▶ _Exercise brief_: Type out all the records once more, exactly.

Collected data entries
————————

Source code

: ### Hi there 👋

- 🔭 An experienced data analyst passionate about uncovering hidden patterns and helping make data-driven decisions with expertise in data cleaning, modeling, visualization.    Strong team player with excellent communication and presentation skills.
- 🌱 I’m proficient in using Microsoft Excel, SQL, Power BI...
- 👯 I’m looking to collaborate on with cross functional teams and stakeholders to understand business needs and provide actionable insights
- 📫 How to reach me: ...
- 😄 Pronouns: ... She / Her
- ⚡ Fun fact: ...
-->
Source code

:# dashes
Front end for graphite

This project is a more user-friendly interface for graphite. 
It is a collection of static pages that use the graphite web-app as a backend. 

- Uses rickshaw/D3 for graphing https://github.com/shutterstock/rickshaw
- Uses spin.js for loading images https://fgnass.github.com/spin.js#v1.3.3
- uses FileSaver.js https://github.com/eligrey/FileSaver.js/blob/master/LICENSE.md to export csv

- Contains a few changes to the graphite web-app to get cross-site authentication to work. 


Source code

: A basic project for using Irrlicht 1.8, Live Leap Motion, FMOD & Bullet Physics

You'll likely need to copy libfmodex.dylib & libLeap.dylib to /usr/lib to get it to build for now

————————

▶ _Output for this exercise_:
Source code

: ### Hi there 👋

- 🔭 An experienced data analyst passionate about uncovering hidden patterns and helping make data-driven decisions with expertise in data cleaning, modeling, visualization.    Strong team player with excellent communication and presentation skills.
- 🌱 I’m proficient in using Microsoft Excel, SQL, Power BI...
- 👯 I’m looking to collaborate on with cross functional teams and stakeholders to understand business needs and provide actionable insights
- 📫 How to reach me: ...
- 😄 Pronouns: ... She / Her
- ⚡ Fun fact: ...
-->
Source code

:# dashes
Front end for graphite

This project is a more user-friendly interface for graphite. 
It is a collection of static pages that use the graphite web-app as a backend. 

- Uses rickshaw/D3 for graphing https://github.com/shutterstock/rickshaw
- Uses spin.js for loading images https://fgnass.github.com/spin.js#v1.3.3
- uses FileSaver.js https://github.com/eligrey/FileSaver.js/blob/master/LICENSE.md to export csv

- Contains a few changes to the graphite web-app to get cross-site authentication to work. 


Source code

: A basic project for using Irrlicht 1.8, Live Leap Motion, FMOD & Bullet Physics

You'll likely need to copy libfmodex.dylib & libLeap.dylib to /usr/lib to get it to build for now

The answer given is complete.